::: THE INPUT
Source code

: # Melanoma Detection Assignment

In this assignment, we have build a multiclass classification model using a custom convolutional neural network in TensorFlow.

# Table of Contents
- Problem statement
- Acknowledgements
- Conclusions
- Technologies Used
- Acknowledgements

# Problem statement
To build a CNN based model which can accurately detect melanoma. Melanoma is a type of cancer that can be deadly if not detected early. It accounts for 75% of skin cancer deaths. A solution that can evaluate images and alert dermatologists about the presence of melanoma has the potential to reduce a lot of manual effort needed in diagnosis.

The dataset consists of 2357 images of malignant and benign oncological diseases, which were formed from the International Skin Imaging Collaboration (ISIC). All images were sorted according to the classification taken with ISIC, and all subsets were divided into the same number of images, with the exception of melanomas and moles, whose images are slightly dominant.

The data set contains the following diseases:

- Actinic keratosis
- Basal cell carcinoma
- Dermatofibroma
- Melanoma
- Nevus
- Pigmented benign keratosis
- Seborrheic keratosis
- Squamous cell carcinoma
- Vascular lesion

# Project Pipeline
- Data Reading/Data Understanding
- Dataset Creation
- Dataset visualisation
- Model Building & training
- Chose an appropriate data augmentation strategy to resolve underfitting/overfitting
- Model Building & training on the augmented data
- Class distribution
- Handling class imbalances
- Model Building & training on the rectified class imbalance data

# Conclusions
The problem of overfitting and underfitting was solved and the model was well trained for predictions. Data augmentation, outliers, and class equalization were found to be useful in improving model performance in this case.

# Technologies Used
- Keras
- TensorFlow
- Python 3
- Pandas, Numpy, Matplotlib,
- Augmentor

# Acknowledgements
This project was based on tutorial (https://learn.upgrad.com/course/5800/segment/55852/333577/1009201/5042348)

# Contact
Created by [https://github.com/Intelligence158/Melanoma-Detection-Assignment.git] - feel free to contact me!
::::::
::: THE INPUT
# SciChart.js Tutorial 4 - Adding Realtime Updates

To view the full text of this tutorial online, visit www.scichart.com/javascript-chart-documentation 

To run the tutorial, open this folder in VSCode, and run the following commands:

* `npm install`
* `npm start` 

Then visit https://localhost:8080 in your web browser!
::::::
::: THE INPUT
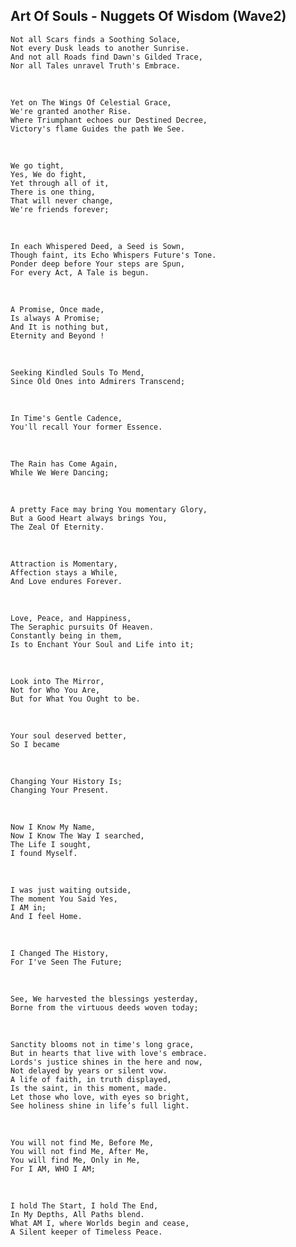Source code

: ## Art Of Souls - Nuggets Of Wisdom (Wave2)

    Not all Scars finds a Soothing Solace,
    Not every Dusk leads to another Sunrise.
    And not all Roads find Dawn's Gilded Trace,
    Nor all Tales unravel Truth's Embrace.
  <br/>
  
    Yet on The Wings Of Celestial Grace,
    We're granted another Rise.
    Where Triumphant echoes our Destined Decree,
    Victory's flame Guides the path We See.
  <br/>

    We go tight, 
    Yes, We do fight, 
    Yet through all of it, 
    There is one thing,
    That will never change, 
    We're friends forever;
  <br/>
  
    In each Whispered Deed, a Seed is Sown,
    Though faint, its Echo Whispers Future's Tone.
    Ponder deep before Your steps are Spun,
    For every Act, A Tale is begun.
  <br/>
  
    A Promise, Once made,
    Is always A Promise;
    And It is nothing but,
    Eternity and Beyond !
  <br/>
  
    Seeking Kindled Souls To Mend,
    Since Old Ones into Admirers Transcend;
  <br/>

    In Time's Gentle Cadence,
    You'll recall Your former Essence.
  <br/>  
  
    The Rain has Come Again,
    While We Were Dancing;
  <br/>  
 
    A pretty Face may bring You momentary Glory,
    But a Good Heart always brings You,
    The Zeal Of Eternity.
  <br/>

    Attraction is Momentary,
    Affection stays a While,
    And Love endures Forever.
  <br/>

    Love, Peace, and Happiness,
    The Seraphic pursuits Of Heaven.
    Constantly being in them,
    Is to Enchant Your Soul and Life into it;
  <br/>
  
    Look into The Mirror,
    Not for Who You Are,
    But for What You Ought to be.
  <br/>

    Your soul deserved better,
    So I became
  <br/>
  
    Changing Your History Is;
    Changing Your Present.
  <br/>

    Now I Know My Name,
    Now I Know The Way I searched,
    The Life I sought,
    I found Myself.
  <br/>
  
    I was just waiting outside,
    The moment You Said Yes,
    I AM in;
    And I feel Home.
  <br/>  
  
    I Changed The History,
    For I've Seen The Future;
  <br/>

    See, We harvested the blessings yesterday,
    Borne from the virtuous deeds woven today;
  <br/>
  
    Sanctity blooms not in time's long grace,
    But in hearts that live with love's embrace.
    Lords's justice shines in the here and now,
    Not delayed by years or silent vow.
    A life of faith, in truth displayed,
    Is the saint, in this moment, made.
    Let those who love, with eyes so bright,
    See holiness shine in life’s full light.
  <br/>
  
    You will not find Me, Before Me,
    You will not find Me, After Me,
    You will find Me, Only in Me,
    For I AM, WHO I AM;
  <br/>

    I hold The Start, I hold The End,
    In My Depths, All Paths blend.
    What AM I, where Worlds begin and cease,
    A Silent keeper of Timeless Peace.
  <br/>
::::::
- **WORK TASK**: If a line of the data contains "every", copy it out.

- **WRITTEN RESPONSE**:
    Not every Dusk leads to another Sunrise.
    For every Act, A Tale is begun.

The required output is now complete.